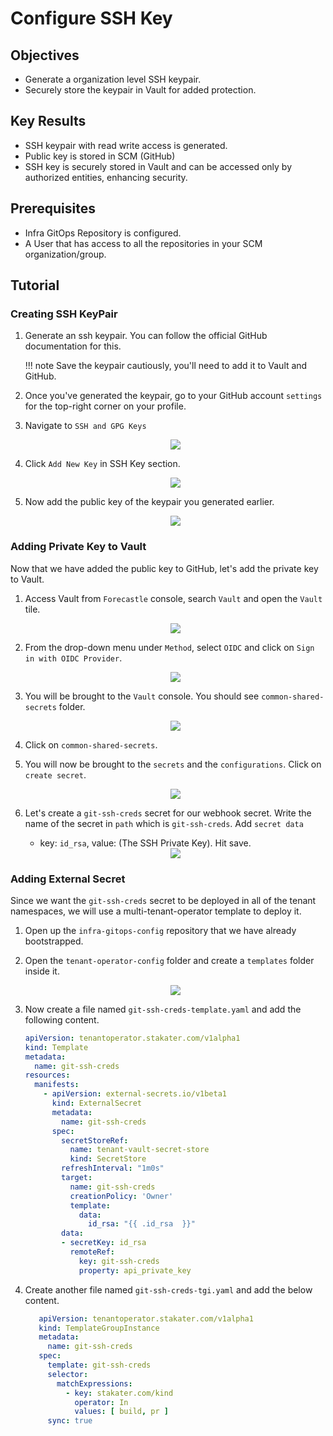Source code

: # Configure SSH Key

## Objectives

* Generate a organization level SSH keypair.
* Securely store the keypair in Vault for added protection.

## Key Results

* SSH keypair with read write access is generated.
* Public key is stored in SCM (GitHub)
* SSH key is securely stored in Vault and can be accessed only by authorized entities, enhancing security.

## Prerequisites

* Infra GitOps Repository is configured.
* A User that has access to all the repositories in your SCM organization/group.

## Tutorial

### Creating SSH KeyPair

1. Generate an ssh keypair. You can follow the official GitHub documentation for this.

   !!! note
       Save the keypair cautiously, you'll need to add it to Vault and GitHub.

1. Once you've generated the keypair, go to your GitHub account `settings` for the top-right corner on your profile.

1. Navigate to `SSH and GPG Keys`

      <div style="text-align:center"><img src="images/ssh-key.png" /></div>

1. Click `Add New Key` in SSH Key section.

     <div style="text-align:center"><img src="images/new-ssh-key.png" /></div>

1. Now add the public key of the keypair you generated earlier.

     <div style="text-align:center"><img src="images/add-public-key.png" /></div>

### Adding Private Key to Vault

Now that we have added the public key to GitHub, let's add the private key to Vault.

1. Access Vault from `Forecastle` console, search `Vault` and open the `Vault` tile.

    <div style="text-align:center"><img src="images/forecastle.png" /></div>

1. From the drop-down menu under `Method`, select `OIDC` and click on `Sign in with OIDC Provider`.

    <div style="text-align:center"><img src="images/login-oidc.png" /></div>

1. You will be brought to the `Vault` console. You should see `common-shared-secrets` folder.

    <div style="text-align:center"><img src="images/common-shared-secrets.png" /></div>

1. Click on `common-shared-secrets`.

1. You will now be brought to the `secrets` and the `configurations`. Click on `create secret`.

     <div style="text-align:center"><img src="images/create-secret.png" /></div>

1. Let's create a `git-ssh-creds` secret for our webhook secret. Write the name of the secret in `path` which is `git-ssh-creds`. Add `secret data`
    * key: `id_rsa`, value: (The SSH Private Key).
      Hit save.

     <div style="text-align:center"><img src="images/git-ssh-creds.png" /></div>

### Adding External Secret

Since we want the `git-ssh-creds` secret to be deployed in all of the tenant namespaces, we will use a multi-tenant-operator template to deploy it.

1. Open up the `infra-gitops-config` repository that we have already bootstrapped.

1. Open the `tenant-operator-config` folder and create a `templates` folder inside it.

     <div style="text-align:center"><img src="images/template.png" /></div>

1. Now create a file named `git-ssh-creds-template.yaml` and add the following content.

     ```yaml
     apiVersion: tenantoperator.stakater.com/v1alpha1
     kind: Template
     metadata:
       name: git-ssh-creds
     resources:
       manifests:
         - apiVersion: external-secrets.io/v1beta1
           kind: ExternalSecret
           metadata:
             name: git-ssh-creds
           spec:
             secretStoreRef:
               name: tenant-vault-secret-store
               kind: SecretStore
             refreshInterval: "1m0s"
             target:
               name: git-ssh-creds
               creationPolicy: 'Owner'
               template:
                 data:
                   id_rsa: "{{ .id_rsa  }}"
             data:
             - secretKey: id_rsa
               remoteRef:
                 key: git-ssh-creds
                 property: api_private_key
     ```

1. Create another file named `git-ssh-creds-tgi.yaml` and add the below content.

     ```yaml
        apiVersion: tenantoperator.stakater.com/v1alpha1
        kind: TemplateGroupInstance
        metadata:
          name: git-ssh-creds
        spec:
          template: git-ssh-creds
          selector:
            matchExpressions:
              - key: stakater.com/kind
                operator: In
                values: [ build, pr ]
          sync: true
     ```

__Assignment__
Find the word "stored" in the data and show each line that holds it.

__Answer space__
* Public key is stored in SCM (GitHub)
* SSH key is securely stored in Vault and can be accessed only by authorized entities, enhancing security.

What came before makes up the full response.